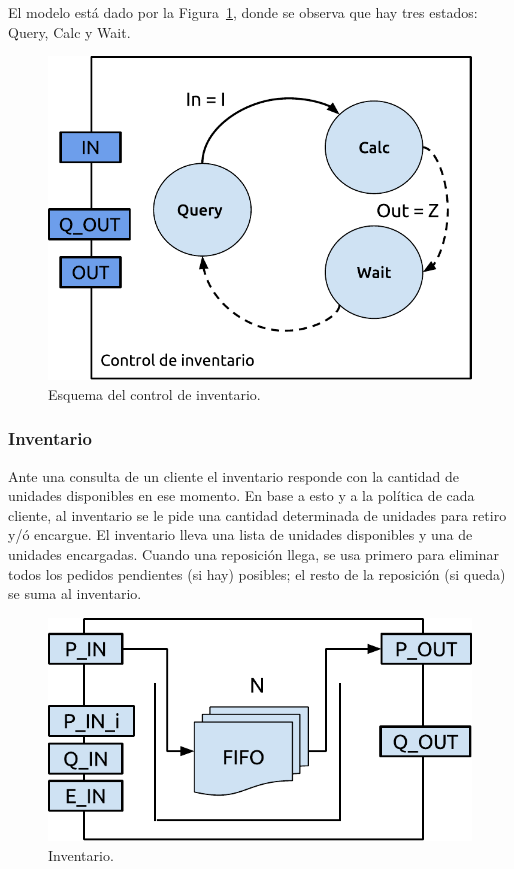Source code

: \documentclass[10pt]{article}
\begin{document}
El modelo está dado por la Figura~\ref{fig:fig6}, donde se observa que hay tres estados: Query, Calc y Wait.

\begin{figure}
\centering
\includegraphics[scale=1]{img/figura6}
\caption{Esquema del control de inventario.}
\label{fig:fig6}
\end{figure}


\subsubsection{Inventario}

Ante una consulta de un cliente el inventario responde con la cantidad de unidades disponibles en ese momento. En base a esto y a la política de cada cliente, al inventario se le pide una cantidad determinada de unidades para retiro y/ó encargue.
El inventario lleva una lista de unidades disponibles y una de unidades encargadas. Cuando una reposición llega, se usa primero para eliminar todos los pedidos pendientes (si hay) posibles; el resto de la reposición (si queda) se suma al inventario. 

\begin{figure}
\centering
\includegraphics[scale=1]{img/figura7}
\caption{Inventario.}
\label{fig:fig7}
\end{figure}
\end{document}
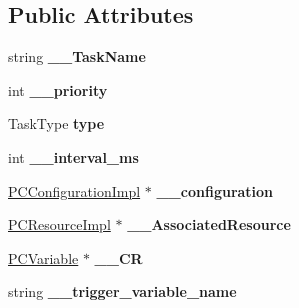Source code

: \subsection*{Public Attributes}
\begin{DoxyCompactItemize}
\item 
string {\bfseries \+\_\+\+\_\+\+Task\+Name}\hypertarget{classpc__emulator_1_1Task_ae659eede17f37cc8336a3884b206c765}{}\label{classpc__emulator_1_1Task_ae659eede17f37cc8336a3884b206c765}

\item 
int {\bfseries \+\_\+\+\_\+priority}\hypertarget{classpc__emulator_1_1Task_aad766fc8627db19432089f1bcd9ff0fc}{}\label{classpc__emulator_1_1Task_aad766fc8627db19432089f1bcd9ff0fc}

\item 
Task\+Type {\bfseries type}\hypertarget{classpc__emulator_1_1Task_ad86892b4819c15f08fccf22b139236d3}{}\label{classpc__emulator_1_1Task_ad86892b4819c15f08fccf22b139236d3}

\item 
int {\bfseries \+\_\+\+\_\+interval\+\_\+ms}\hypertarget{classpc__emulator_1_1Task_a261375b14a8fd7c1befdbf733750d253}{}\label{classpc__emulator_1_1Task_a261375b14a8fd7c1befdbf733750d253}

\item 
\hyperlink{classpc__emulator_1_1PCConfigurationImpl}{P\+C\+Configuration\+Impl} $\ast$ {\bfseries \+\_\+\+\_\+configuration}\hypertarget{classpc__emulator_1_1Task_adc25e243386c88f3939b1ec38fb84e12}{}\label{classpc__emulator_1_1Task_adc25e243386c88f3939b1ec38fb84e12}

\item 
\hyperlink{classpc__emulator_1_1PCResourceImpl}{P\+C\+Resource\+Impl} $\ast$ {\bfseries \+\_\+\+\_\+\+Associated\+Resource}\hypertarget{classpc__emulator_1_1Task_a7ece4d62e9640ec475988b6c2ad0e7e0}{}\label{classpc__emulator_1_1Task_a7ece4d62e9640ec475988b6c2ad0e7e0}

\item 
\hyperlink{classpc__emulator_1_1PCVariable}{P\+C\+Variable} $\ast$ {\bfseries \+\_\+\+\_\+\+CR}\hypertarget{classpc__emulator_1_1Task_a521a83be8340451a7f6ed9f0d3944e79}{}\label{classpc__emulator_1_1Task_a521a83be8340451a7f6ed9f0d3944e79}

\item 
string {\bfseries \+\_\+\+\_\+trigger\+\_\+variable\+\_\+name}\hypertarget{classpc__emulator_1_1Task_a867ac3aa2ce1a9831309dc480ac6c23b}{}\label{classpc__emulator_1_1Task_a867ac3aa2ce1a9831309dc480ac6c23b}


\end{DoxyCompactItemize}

# Exercise requirements
Throughout the data, tally the lines that hold the string "scale" and report the tally alone.

# Answer section
2